REQUIRED WORK » Copy the data exactly. No line may be skipped.

PROVIDED RECORDS »
● ● ●

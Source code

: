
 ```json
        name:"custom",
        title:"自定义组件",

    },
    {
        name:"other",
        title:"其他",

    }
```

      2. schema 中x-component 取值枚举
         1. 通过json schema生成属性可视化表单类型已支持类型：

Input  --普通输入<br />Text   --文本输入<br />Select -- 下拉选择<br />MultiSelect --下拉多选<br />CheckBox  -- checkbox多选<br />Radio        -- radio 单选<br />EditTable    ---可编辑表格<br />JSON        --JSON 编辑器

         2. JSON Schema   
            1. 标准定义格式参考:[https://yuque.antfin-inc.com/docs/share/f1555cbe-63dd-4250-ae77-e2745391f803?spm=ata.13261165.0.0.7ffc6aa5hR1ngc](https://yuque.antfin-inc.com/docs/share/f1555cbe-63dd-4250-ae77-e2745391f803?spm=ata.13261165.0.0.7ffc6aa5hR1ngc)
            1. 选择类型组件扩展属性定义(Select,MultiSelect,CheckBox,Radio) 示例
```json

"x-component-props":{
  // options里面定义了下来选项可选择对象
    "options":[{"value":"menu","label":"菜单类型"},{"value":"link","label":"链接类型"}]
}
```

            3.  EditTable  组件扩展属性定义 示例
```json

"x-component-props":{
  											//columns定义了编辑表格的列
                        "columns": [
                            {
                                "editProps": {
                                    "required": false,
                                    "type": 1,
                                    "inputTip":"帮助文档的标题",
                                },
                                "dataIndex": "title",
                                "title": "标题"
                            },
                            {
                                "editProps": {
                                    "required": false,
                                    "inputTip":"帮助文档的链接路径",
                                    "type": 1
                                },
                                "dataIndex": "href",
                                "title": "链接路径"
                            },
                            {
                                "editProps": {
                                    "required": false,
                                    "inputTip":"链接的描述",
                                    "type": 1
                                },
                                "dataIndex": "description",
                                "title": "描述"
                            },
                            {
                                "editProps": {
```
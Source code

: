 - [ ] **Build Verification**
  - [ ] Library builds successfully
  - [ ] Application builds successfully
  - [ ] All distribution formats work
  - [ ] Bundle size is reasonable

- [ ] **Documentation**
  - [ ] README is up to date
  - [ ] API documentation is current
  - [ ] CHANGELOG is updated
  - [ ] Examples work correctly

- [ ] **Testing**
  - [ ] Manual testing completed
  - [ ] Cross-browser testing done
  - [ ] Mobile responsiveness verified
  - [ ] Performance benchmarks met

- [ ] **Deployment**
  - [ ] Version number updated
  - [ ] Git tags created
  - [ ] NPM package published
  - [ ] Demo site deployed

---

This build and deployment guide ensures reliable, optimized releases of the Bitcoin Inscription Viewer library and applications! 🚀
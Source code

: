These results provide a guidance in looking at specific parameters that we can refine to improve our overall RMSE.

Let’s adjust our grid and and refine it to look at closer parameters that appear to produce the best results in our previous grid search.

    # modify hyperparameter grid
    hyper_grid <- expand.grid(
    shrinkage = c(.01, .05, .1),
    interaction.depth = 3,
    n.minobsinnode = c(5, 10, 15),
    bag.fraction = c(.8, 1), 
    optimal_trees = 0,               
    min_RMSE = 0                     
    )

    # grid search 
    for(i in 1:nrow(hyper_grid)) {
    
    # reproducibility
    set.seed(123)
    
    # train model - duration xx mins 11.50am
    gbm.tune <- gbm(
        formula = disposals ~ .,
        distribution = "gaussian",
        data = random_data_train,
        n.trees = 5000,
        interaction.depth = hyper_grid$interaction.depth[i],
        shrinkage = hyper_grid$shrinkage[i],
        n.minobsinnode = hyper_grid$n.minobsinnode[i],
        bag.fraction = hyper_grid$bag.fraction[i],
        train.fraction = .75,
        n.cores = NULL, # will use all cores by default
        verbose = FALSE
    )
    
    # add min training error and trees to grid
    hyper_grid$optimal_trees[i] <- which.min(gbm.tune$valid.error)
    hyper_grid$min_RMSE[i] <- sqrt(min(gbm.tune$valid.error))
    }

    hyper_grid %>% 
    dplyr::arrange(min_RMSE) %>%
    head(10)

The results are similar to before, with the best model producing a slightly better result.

● ● ●

ANSWER FOR THE TASK »
Source code

:
 ```json
        name:"custom",
        title:"自定义组件",

    },
    {
        name:"other",
        title:"其他",

    }
```

      2. schema 中x-component 取值枚举
         1. 通过json schema生成属性可视化表单类型已支持类型：

Input  --普通输入<br />Text   --文本输入<br />Select -- 下拉选择<br />MultiSelect --下拉多选<br />CheckBox  -- checkbox多选<br />Radio        -- radio 单选<br />EditTable    ---可编辑表格<br />JSON        --JSON 编辑器

         2. JSON Schema   
            1. 标准定义格式参考:[https://yuque.antfin-inc.com/docs/share/f1555cbe-63dd-4250-ae77-e2745391f803?spm=ata.13261165.0.0.7ffc6aa5hR1ngc](https://yuque.antfin-inc.com/docs/share/f1555cbe-63dd-4250-ae77-e2745391f803?spm=ata.13261165.0.0.7ffc6aa5hR1ngc)
            1. 选择类型组件扩展属性定义(Select,MultiSelect,CheckBox,Radio) 示例
```json

"x-component-props":{
  // options里面定义了下来选项可选择对象
    "options":[{"value":"menu","label":"菜单类型"},{"value":"link","label":"链接类型"}]
}
```

            3.  EditTable  组件扩展属性定义 示例
```json

"x-component-props":{
  											//columns定义了编辑表格的列
                        "columns": [
                            {
                                "editProps": {
                                    "required": false,
                                    "type": 1,
                                    "inputTip":"帮助文档的标题",
                                },
                                "dataIndex": "title",
                                "title": "标题"
                            },
                            {
                                "editProps": {
                                    "required": false,
                                    "inputTip":"帮助文档的链接路径",
                                    "type": 1
                                },
                                "dataIndex": "href",
                                "title": "链接路径"
                            },
                            {
                                "editProps": {
                                    "required": false,
                                    "inputTip":"链接的描述",
                                    "type": 1
                                },
                                "dataIndex": "description",
                                "title": "描述"
                            },
                            {
                                "editProps": {
```
Source code

: - [ ] **Build Verification**
  - [ ] Library builds successfully
  - [ ] Application builds successfully
  - [ ] All distribution formats work
  - [ ] Bundle size is reasonable

- [ ] **Documentation**
  - [ ] README is up to date
  - [ ] API documentation is current
  - [ ] CHANGELOG is updated
  - [ ] Examples work correctly

- [ ] **Testing**
  - [ ] Manual testing completed
  - [ ] Cross-browser testing done
  - [ ] Mobile responsiveness verified
  - [ ] Performance benchmarks met

- [ ] **Deployment**
  - [ ] Version number updated
  - [ ] Git tags created
  - [ ] NPM package published
  - [ ] Demo site deployed

---

This build and deployment guide ensures reliable, optimized releases of the Bitcoin Inscription Viewer library and applications! 🚀
Source code

:These results provide a guidance in looking at specific parameters that we can refine to improve our overall RMSE.

Let’s adjust our grid and and refine it to look at closer parameters that appear to produce the best results in our previous grid search.

    # modify hyperparameter grid
    hyper_grid <- expand.grid(
    shrinkage = c(.01, .05, .1),
    interaction.depth = 3,
    n.minobsinnode = c(5, 10, 15),
    bag.fraction = c(.8, 1), 
    optimal_trees = 0,               
    min_RMSE = 0                     
    )

    # grid search 
    for(i in 1:nrow(hyper_grid)) {
    
    # reproducibility
    set.seed(123)
    
    # train model - duration xx mins 11.50am
    gbm.tune <- gbm(
        formula = disposals ~ .,
        distribution = "gaussian",
        data = random_data_train,
        n.trees = 5000,
        interaction.depth = hyper_grid$interaction.depth[i],
        shrinkage = hyper_grid$shrinkage[i],
        n.minobsinnode = hyper_grid$n.minobsinnode[i],
        bag.fraction = hyper_grid$bag.fraction[i],
        train.fraction = .75,
        n.cores = NULL, # will use all cores by default
        verbose = FALSE
    )
    
    # add min training error and trees to grid
    hyper_grid$optimal_trees[i] <- which.min(gbm.tune$valid.error)
    hyper_grid$min_RMSE[i] <- sqrt(min(gbm.tune$valid.error))
    }

    hyper_grid %>% 
    dplyr::arrange(min_RMSE) %>%
    head(10)

The results are similar to before, with the best model producing a slightly better result.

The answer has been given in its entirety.